Considering contactless wasn’t even an option just a few years ago, the rate at which it has taken hold is incredible.

But businesses that accept contactless payments also need to make sure they’re following all contactless card security rules…

Card security 

Businesses have a responsibility to keep the payment details of customers safe. 

This was the case before contactless arrived, but its arrival drew more attention to the need for impeccable security.

When a customer pays using a contactless card, at a contactless terminal, that card data is transferred from the terminal to a card processing network, to check for possible fraud, which validates the payment if everything checks out.

All of this happens in the space of just a few seconds.

But the signals received and sent by the card reader in question need to be encrypted to prevent potential hackers from stealing customer data.

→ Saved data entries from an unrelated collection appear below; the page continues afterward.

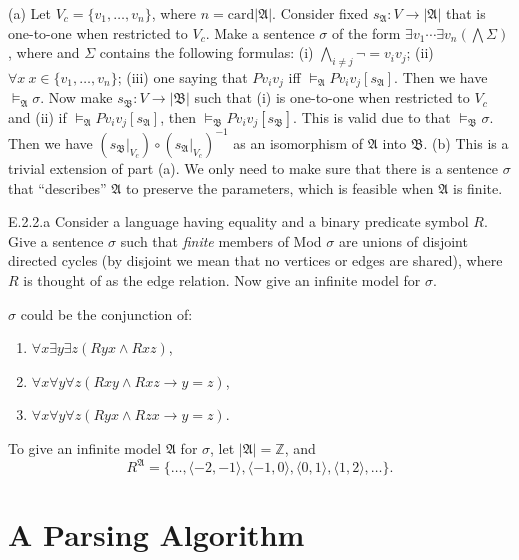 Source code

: (a) Let $V_c=\{v_1,\dots,v_n\}$, where $n=\mathrm{card}|\mathfrak{A}|$. Consider fixed $s_{\mathfrak{A}}:V\to|\mathfrak{A}|$ that is one-to-one when restricted to $V_c$.  Make a sentence $\sigma$ of the form $\exists v_1\cdots\exists v_n(\bigwedge \Sigma)$, where  and $\Sigma$ contains the following formulas: (i) $\bigwedge_{i\neq j}\neg =v_iv_j$; (ii) $\forall x\ x\in\{v_1,\dots,v_n\}$; (iii) one saying that $Pv_iv_j$ iff $\vDash_{\mathfrak{A}}Pv_iv_j[s_{\mathfrak{A}}]$. Then we have $\vDash_{\mathfrak{A}}\sigma$. Now make $s_{\mathfrak{B}}:V\to|\mathfrak{B}|$ such that (i) is one-to-one when restricted to $V_c$ and (ii) if $\vDash_{\mathfrak{A}}Pv_iv_j[s_{\mathfrak{A}}]$, then $\vDash_{\mathfrak{B}}Pv_iv_j[s_{\mathfrak{B}}]$. This is valid due to that $\vDash_{\mathfrak{B}}\sigma$. Then we have $(s_{\mathfrak{B}}|_{V_c})\circ(s_{\mathfrak{A}}|_{V_c})^{-1}$ as an isomorphism of $\mathfrak{A}$ into $\mathfrak{B}$.
(b) This is a trivial extension of part (a). We only need to make sure that there is a sentence $\sigma$ that ``describes'' $\mathfrak{A}$ to preserve the parameters, which is feasible when $\mathfrak{A}$ is finite.

\setcounter{exercise}{100}
\begin{exercise}{E.2.2.a}
  Consider a language having equality and a binary predicate symbol $R$. Give a sentence $\sigma$ such that \textit{finite} members of Mod $\sigma$ are unions of disjoint directed cycles (by disjoint we mean that no vertices or edges are shared), where $R$ is thought of as the edge relation. Now give an infinite model for $\sigma$.
\end{exercise}

$\sigma$ could be the conjunction of:
\begin{enumerate}[label=(\alph*)]
  \item $\forall x\exists y\exists z(Ryx\wedge Rxz)$,
  \item $\forall x\forall y\forall z(Rxy\wedge Rxz\to y=z)$,
  \item $\forall x\forall y\forall z(Ryx\wedge Rzx\to y=z)$.
\end{enumerate}

To give an infinite model $\mathfrak{A}$ for $\sigma$, let $|\mathfrak{A}|= \mathbb{Z}$, and
\[
  R^{\mathfrak{A}}=\{\dots,\langle -2,-1\rangle,\langle -1,0\rangle,\langle 0,1\rangle,\langle 1,2\rangle,\dots\}.
\]

\section{A Parsing Algorithm}\label{sec:2.3}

This is an essential requirement of PCI DSS compliance.

The Payment Card Industry Data Security Standard (PCI DSS) was created to ensure businesses that handle customer card data do so in a secure way, to prevent the theft or unintentional leaking of that data. 

Businesses that accept card payments can face severe legal penalties if they don’t follow these standards.

In the increasingly contactless world, 2-Factor Authentication (2FA) is another modern method banks use to protect their customers from contactless card fraud.

When someone uses a card, they could be asked to complete 2FA to prove who they are. This could involve the user receiving a code on their phone, or having to log into their online banking app to complete a transaction.

All of the above makes contactless payments sound a little risky. But contactless is still one of the safest payment options on the table.

Contactless is still one of the most secure ways to pay

Granted, there were some initial worries about contactless technology in the beginning. Some people highlighted ways fraudsters could “skim” the cards and steal a person’s card info.

But this turned out to be nothing more than unfounded scaremongering and contactless payments continued to grow.

Contactless cards remain one of the safest ways to make a payment today, thanks to the complexity of the technology involved in sending the contactless signal between your card and the point of sale (POS).

According to VISA:

“Data transmitted during transactions is encrypted and protected with a digital signature that is much harder to forge than a handwritten one… Each time your contactless device interacts with a payments terminal, it generates a one-time-only electronic signature and cryptogram, making it just as secure as a normal Chip transaction.”

So you should be more worried about thieves sneaking notes out of your pockets, rather than hackers stealing your card info when you make a purchase. One is far more likely than the other.

Customers value quick and easy transactions

People lead busy lives. The more time they’re able to save, the better.

Which is one of the reasons contactless payments have skyrocketed in popularity so quickly.

The quick and easy nature of the transaction is something many consumers value above all else when making purchases.

73% of consumers cited convenience as the top reason why they prefer contactless payments, with 54% citing the speed of money transfer, according to respondents to a recent survey by Amex.

Contactless payments fit neatly into the lives of billions. It looks like that isn’t going to change anytime soon.

Mobile payments, smartwatch payments and digital wallets offer versatility

The more ways businesses allow customers to pay for their purchases, the larger the audience they can hope to attract.

Since its introduction, contactless payments have evolved even further, with millions now choosing to pay for their purchases via contactless mobile payments.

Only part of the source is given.